Rhythm Pharmaceuticals has received expanded marketing authorisation from the European Commission (EC) for Imcivree (setmelanotide) to include children aged two to six years.
The Boston-based rare neuroendocrine diseases-focused biopharmaceutical firm can now market Imcivree to treat obesity and control of hunger in adults and children aged two years or more with Bardet-Biedl syndrome or pro-opiomelanocortin (POMC), proprotein convertase subtilisin/kexin type 1 (PCSK1), or leptin receptor (LEPR) deficiencies.
Imcivree is a melanocortin-4 receptor (MC4R) agonist for hyperphagia and severe obesity.

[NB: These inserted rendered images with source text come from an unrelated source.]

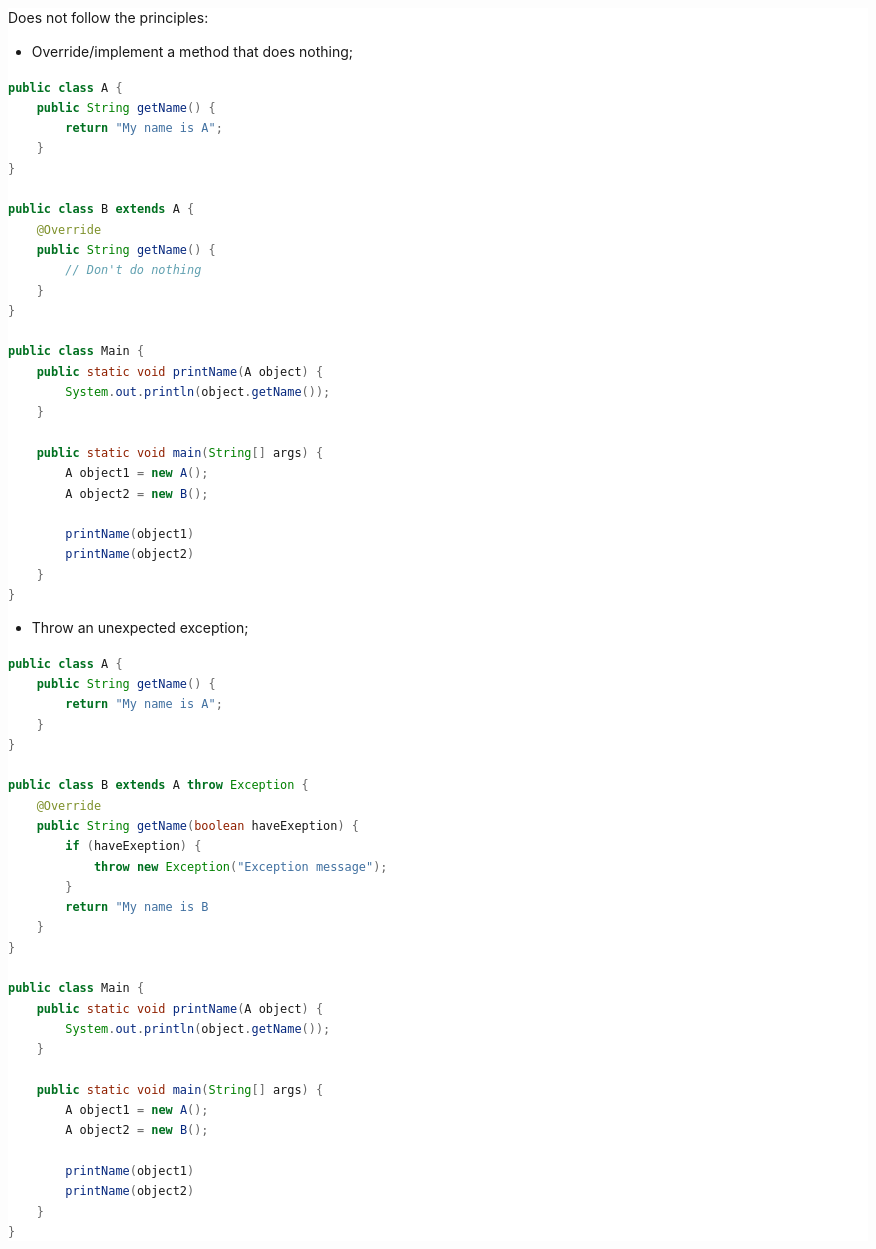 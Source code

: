Does not follow the principles:
- Override/implement a method that does nothing;
```java
public class A {
    public String getName() {
        return "My name is A";
    }
}

public class B extends A {
    @Override
    public String getName() {
        // Don't do nothing
    }
}

public class Main {
    public static void printName(A object) {
        System.out.println(object.getName());
    }

    public static void main(String[] args) {
        A object1 = new A();
        A object2 = new B();

        printName(object1)
        printName(object2)
    }
}
```


- Throw an unexpected exception;
```java
public class A {
    public String getName() {
        return "My name is A";
    }
}

public class B extends A throw Exception {
    @Override
    public String getName(boolean haveExeption) {
        if (haveExeption) {
            throw new Exception("Exception message");
        }
        return "My name is B
    }
}

public class Main {
    public static void printName(A object) {
        System.out.println(object.getName());
    }

    public static void main(String[] args) {
        A object1 = new A();
        A object2 = new B();

        printName(object1)
        printName(object2)
    }
}
```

It has approval from the US Food and Drug Administration (FDA) for chronic weight management in certain adults and children aged six years and older with monogenic or syndromic obesity.
The EC and the UK’s Medicines and Healthcare products Regulatory Agency (MHRA) have also authorised setmelanotide for treating obesity and controlling hunger in adults and children aged six and over.

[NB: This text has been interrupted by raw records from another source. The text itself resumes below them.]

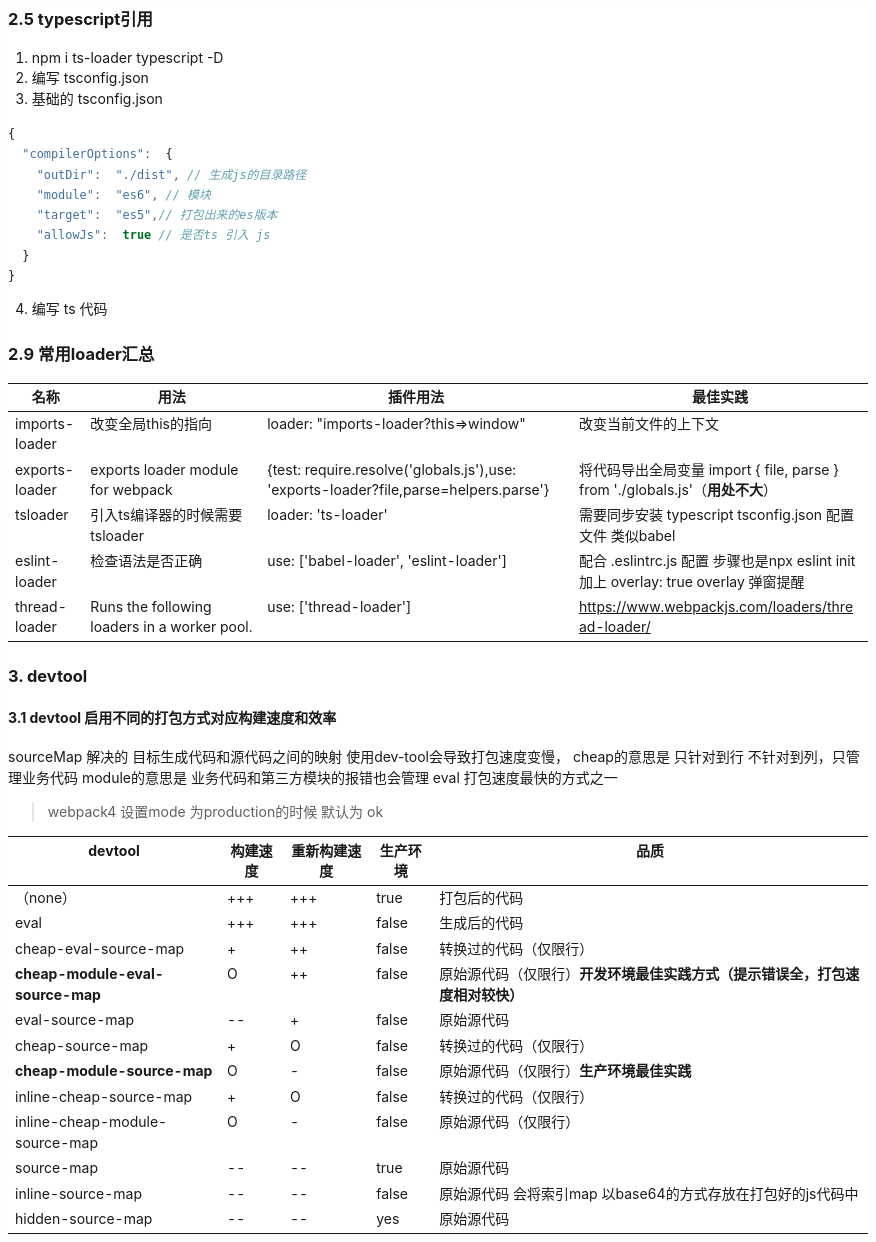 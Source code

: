 ### 2.5 typescript引用
1. npm i ts-loader typescript -D
2. 编写 tsconfig.json
3. 基础的 tsconfig.json
```javascript
{
  "compilerOptions":  {
    "outDir":  "./dist", // 生成js的目录路径
    "module":  "es6", // 模块
    "target":  "es5",// 打包出来的es版本
    "allowJs":  true // 是否ts 引入 js
  }
}
```
4. 编写 ts 代码

### 2.9 常用loader汇总

| 名称 | 用法 | 插件用法 | 最佳实践 |
| --- | --- | --- | --- |
| imports-loader | 改变全局this的指向 | loader:  "imports-loader?this=>window" | 改变当前文件的上下文 |
| exports-loader | exports loader module for webpack  | {test: require.resolve('globals.js'),use: 'exports-loader?file,parse=helpers.parse'}  | 将代码导出全局变量 import { file, parse } from './globals.js'（**用处不大**） |
| tsloader | 引入ts编译器的时候需要tsloader | loader: 'ts-loader' | 需要同步安装 typescript tsconfig.json 配置文件 类似babel |
| eslint-loader | 检查语法是否正确 | use: ['babel-loader', 'eslint-loader'] | 配合 .eslintrc.js 配置 步骤也是npx eslint init 加上 overlay: true overlay 弹窗提醒 |
| thread-loader | Runs the following loaders in a worker pool. | use: ['thread-loader'] | https://www.webpackjs.com/loaders/thread-loader/ |


### 3. devtool

#### 3.1 devtool 启用不同的打包方式对应构建速度和效率
sourceMap 解决的 目标生成代码和源代码之间的映射
使用dev-tool会导致打包速度变慢，
cheap的意思是 只针对到行 不针对到列，只管理业务代码
module的意思是 业务代码和第三方模块的报错也会管理
eval 打包速度最快的方式之一

> webpack4 设置mode 为production的时候 默认为 ok

| devtool | 构建速度 | 重新构建速度 | 生产环境 | 品质 |
| --- | --- | --- | --- | --- |
| （none） | +++ | +++ | true | 打包后的代码 |
| eval | +++ | +++ | false | 生成后的代码 |
| cheap-eval-source-map | + | ++ | false | 转换过的代码（仅限行） |
| **cheap-module-eval-source-map**  | O | ++ | false | 原始源代码（仅限行）**开发环境最佳实践方式（提示错误全，打包速度相对较快）**  |
| eval-source-map | -- | + | false | 原始源代码 |
| cheap-source-map | + | O | false | 转换过的代码（仅限行）|
| **cheap-module-source-map**  | O | - | false | 原始源代码（仅限行）**生产环境最佳实践** |
| inline-cheap-source-map | + | O | false | 转换过的代码（仅限行） |
| inline-cheap-module-source-map | O | - | false | 原始源代码（仅限行） |
| source-map  | -- | -- | true | 原始源代码  |
| inline-source-map | -- | -- | false | 原始源代码 会将索引map 以base64的方式存放在打包好的js代码中  |
| hidden-source-map  | -- | -- | yes | 原始源代码 |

The latest expanded approval by the EC follows the positive opinion from the European Medicines Agency’s (EMA) Committee for Medicinal Products for Human Use (CHMP) in June.

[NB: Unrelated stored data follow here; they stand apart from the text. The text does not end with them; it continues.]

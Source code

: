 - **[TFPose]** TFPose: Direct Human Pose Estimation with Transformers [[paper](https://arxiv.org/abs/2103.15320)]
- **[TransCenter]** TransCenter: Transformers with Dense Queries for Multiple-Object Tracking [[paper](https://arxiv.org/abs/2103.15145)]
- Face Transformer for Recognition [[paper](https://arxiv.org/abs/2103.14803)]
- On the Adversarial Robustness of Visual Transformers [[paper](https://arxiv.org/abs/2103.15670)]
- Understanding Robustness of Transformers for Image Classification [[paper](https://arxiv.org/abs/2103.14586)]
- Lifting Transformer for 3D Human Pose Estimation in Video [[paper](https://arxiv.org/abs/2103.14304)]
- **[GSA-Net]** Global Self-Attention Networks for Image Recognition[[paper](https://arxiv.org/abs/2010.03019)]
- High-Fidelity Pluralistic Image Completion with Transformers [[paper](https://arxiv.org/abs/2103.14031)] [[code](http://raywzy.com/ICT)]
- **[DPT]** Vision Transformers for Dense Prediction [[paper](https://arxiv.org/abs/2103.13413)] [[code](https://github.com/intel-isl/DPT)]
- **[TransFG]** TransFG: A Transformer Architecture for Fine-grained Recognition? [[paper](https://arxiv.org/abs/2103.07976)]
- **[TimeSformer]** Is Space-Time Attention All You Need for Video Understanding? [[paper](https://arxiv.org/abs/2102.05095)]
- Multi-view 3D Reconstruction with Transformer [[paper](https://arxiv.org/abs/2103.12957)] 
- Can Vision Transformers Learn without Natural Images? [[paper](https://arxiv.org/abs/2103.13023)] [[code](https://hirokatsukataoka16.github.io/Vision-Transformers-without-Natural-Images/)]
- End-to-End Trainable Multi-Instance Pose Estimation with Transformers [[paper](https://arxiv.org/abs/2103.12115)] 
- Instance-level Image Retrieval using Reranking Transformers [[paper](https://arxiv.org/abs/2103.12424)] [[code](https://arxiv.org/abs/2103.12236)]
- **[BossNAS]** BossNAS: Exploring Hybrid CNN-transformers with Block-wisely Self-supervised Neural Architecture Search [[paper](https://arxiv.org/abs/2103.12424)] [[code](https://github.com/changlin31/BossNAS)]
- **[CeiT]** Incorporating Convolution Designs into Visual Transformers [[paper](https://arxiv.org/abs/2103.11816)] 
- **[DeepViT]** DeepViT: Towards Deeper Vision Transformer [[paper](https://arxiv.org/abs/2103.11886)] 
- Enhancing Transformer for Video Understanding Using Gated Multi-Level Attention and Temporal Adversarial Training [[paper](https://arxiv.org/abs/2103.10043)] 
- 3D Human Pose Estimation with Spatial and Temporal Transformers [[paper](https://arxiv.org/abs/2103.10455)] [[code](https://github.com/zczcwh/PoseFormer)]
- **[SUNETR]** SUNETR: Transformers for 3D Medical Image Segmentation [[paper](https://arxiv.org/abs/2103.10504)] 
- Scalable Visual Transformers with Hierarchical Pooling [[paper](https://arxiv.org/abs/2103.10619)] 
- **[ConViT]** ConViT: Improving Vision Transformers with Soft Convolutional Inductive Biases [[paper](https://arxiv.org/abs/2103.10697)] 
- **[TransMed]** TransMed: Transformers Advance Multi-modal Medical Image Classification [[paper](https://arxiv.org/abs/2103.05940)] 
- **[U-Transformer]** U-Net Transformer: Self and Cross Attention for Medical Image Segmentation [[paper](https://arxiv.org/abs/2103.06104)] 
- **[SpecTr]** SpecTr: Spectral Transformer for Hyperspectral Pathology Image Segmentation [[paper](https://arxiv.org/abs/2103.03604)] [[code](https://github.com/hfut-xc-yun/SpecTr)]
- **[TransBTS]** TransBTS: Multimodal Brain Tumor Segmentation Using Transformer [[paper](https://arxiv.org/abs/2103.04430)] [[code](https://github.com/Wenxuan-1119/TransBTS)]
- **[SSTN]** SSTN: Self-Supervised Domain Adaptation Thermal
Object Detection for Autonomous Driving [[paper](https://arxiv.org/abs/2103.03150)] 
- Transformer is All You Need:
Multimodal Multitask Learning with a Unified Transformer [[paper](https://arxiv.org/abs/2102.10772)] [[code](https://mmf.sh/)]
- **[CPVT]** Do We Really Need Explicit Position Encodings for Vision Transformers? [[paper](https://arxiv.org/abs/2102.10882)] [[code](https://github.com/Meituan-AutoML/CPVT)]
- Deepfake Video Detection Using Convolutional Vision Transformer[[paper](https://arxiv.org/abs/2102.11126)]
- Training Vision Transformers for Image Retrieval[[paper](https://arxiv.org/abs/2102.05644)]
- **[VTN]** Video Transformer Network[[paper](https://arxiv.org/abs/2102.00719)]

Rhythm Pharmaceuticals international head and executive vice president Yann Mazabraud said: “Today marks what we believe to be an important milestone for European patients with BBS and POMC/LEPR deficiencies ages two to six, who now have the opportunity to address the severe and insatiable hunger and early onset obesity associated with their conditions at an early age.
“Early-onset obesity that goes untreated can manifest in multiple comorbidities and negatively affect quality of life and life expectancy.
“For the first time, physicians and patients in Europe may have the opportunity to access what we believe is a meaningful treatment option for children as young as two years old.”
The biopharmaceutical firm is also progressing a broad clinical development programme for setmelanotide targeting other rare diseases.
In addition, Rhythm Pharmaceuticals is assessing investigational MC4R agonists LB54640 and RM-718, and a preclinical suite of small molecules for congenital hyperinsulinism.
Last month, the American company dosed the first patient in a Phase 2 clinical trial evaluating the oral MC4R agonist LB54640 in hypothalamic obesity.
In January, Rhythm Pharmaceuticals and LG Chem entered into a global licensing agreement for LB54640. The MC4R agonist showed dose-dependent weight reduction, a favourable safety profile, and no changes in blood pressure, heart rate, or hyperpigmentation in the Phase 1 trial.